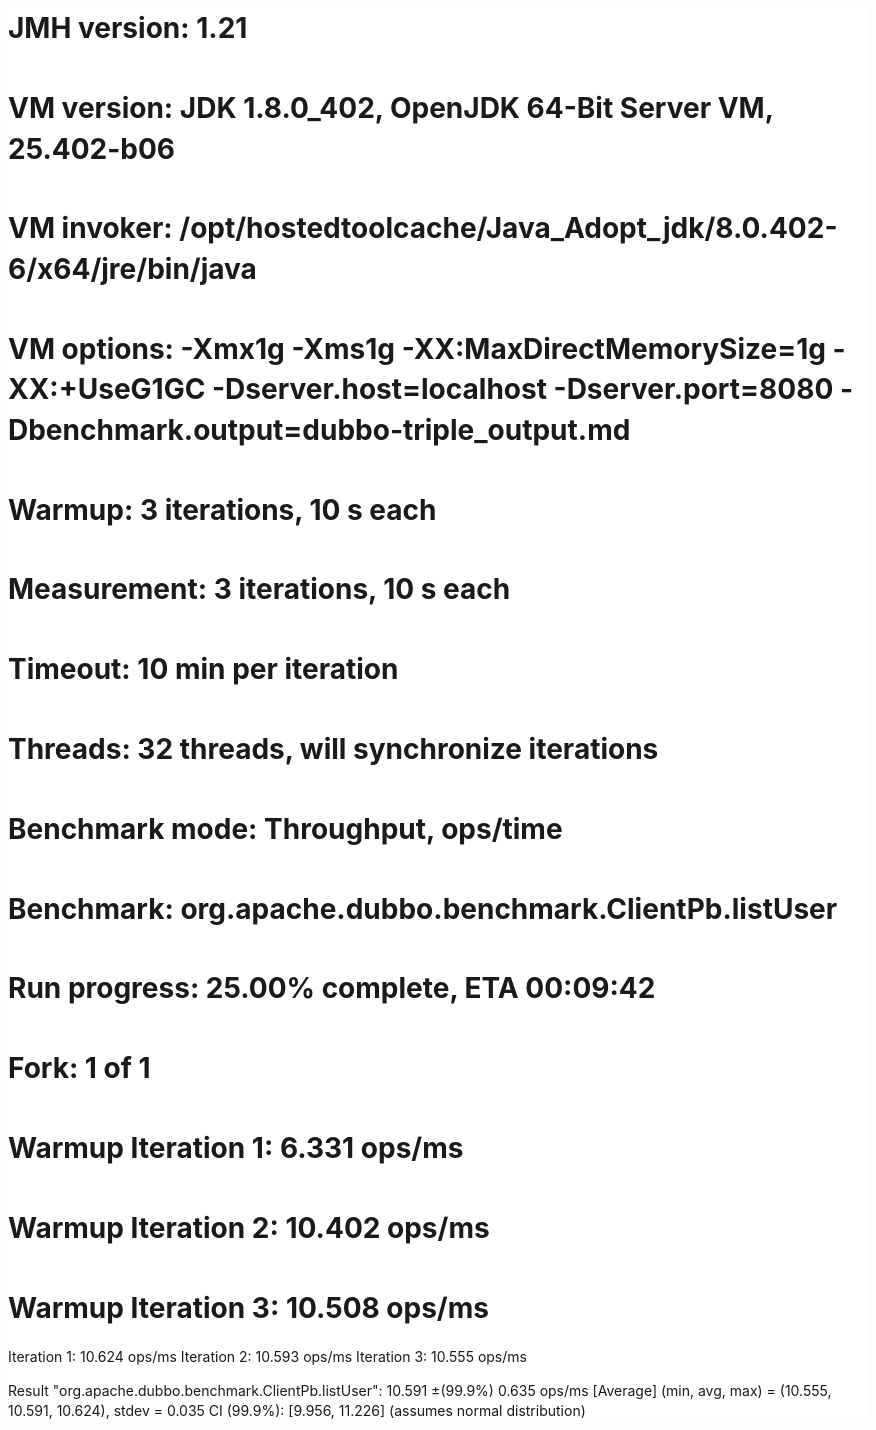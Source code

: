
# JMH version: 1.21
# VM version: JDK 1.8.0_402, OpenJDK 64-Bit Server VM, 25.402-b06
# VM invoker: /opt/hostedtoolcache/Java_Adopt_jdk/8.0.402-6/x64/jre/bin/java
# VM options: -Xmx1g -Xms1g -XX:MaxDirectMemorySize=1g -XX:+UseG1GC -Dserver.host=localhost -Dserver.port=8080 -Dbenchmark.output=dubbo-triple_output.md
# Warmup: 3 iterations, 10 s each
# Measurement: 3 iterations, 10 s each
# Timeout: 10 min per iteration
# Threads: 32 threads, will synchronize iterations
# Benchmark mode: Throughput, ops/time
# Benchmark: org.apache.dubbo.benchmark.ClientPb.listUser

# Run progress: 25.00% complete, ETA 00:09:42
# Fork: 1 of 1
# Warmup Iteration   1: 6.331 ops/ms
# Warmup Iteration   2: 10.402 ops/ms
# Warmup Iteration   3: 10.508 ops/ms
Iteration   1: 10.624 ops/ms
Iteration   2: 10.593 ops/ms
Iteration   3: 10.555 ops/ms


Result "org.apache.dubbo.benchmark.ClientPb.listUser":
  10.591 ±(99.9%) 0.635 ops/ms [Average]
  (min, avg, max) = (10.555, 10.591, 10.624), stdev = 0.035
  CI (99.9%): [9.956, 11.226] (assumes normal distribution)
◆ ◆ ◆ ◆ ◆ ◆ ◆
What you are asked to do. In your copy, include no pictures, but reproduce all records exactly.

Task result.
Source code

:
# JMH version: 1.21
# VM version: JDK 1.8.0_402, OpenJDK 64-Bit Server VM, 25.402-b06
# VM invoker: /opt/hostedtoolcache/Java_Adopt_jdk/8.0.402-6/x64/jre/bin/java
# VM options: -Xmx1g -Xms1g -XX:MaxDirectMemorySize=1g -XX:+UseG1GC -Dserver.host=localhost -Dserver.port=8080 -Dbenchmark.output=dubbo-triple_output.md
# Warmup: 3 iterations, 10 s each
# Measurement: 3 iterations, 10 s each
# Timeout: 10 min per iteration
# Threads: 32 threads, will synchronize iterations
# Benchmark mode: Throughput, ops/time
# Benchmark: org.apache.dubbo.benchmark.ClientPb.listUser

# Run progress: 25.00% complete, ETA 00:09:42
# Fork: 1 of 1
# Warmup Iteration   1: 6.331 ops/ms
# Warmup Iteration   2: 10.402 ops/ms
# Warmup Iteration   3: 10.508 ops/ms
Iteration   1: 10.624 ops/ms
Iteration   2: 10.593 ops/ms
Iteration   3: 10.555 ops/ms


Result "org.apache.dubbo.benchmark.ClientPb.listUser":
  10.591 ±(99.9%) 0.635 ops/ms [Average]
  (min, avg, max) = (10.555, 10.591, 10.624), stdev = 0.035
  CI (99.9%): [9.956, 11.226] (assumes normal distribution)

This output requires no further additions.